▶ _Exercise description_: Say how many lines in this listing include the word "card", with no other words in the reply.

▶ _Entries supplied_:
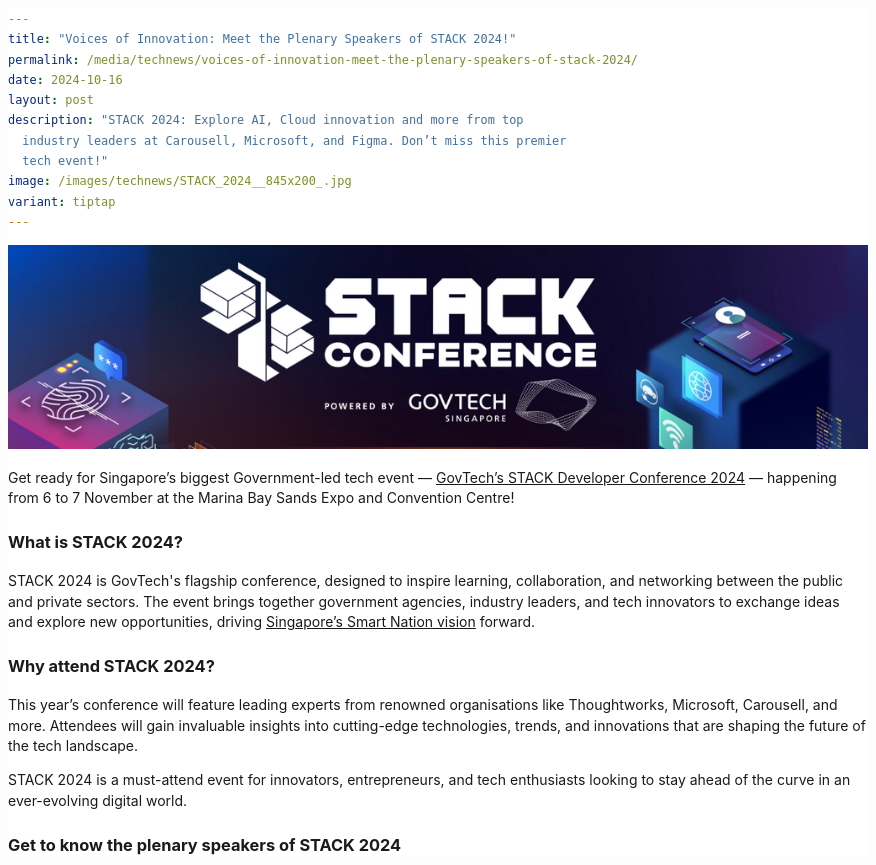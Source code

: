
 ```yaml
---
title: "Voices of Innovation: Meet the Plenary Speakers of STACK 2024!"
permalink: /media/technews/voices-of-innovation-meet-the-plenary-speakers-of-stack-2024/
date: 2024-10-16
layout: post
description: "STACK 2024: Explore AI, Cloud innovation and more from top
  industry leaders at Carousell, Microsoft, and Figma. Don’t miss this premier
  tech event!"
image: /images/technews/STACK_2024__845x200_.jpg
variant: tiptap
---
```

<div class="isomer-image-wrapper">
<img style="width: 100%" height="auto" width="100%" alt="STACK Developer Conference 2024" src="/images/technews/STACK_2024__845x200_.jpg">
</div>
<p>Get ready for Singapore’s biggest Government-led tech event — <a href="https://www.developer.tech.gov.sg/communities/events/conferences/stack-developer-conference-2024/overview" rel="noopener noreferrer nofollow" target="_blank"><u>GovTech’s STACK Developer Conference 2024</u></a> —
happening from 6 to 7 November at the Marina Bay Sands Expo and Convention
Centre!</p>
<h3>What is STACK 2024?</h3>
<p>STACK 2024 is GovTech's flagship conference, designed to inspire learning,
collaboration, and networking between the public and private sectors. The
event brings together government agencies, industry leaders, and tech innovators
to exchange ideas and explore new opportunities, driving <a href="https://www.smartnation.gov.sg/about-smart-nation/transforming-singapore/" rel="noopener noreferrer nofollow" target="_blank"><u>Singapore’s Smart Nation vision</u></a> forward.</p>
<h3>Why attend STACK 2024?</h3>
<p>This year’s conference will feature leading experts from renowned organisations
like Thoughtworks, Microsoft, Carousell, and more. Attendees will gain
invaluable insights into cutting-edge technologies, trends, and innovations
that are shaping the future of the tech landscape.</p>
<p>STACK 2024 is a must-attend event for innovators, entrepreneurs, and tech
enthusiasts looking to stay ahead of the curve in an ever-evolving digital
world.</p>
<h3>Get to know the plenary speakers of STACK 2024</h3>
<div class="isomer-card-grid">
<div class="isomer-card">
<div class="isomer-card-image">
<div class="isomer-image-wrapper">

==

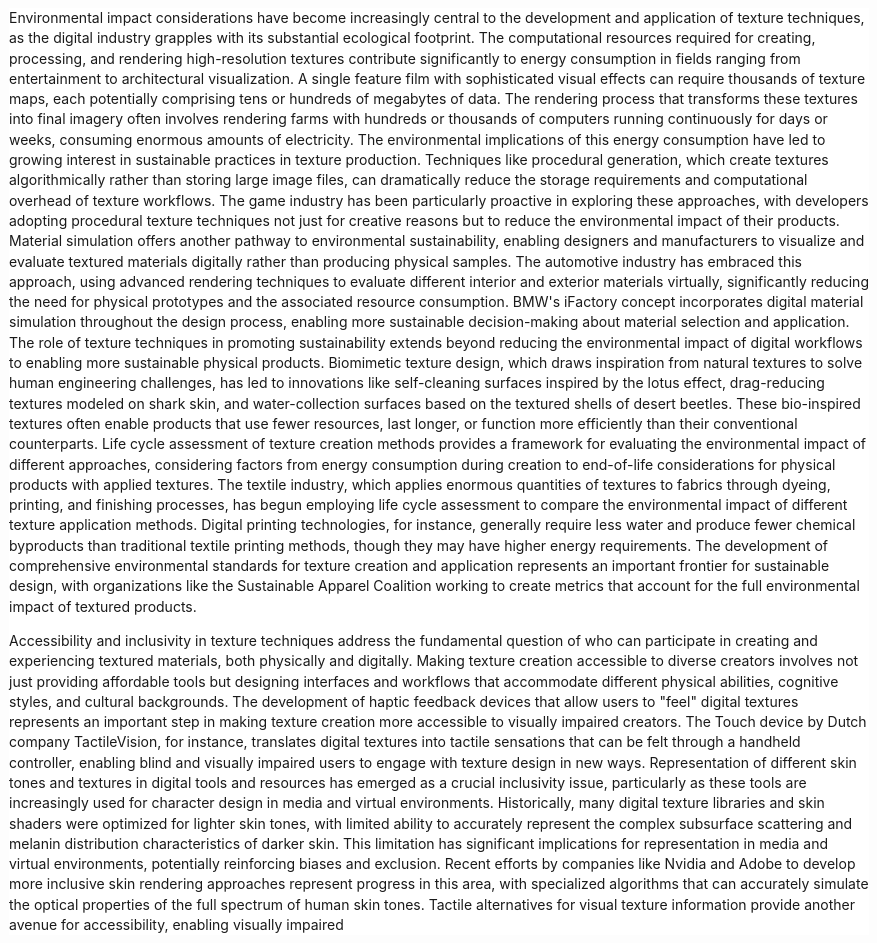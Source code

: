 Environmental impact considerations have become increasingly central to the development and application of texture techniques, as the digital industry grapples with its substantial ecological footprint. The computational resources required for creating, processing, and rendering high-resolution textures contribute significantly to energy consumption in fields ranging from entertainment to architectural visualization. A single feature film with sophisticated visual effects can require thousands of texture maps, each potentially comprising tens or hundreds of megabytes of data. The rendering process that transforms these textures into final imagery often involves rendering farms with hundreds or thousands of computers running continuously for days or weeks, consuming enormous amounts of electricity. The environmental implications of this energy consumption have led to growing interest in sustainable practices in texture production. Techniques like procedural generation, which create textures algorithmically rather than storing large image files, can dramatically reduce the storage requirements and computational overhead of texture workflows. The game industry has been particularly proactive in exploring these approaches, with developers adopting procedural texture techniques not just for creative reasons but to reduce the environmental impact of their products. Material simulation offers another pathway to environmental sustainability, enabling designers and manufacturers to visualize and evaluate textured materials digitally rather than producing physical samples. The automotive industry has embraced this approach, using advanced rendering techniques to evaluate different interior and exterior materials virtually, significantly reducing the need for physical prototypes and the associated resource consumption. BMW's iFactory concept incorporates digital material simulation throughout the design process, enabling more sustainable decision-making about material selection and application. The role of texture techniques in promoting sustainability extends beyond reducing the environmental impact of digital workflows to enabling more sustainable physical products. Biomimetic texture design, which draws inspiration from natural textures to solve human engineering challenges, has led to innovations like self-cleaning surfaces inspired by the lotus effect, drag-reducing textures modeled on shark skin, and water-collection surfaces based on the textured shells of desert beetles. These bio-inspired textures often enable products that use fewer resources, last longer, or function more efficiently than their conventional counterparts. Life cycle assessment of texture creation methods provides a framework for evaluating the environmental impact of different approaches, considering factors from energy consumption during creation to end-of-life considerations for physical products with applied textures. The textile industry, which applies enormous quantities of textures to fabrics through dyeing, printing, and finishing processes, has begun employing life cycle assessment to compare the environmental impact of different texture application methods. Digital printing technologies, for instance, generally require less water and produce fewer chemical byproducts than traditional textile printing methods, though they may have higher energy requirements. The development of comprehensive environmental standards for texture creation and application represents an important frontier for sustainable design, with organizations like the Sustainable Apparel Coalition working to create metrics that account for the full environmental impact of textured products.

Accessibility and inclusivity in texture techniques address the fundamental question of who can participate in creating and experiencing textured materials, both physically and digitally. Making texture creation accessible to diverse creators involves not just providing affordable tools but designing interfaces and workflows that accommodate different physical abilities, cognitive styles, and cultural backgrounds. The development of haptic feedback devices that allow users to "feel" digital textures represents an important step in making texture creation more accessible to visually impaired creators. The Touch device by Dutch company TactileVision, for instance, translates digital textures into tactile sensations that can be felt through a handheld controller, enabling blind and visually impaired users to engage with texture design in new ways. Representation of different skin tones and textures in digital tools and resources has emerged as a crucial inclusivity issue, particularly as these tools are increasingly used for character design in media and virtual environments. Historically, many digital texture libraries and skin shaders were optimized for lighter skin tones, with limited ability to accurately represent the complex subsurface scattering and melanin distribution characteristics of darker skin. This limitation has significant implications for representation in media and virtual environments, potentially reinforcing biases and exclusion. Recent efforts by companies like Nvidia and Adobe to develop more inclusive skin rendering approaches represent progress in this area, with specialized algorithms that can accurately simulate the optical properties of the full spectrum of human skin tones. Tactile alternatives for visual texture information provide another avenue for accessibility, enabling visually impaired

▶ _Response to the exercise_: 3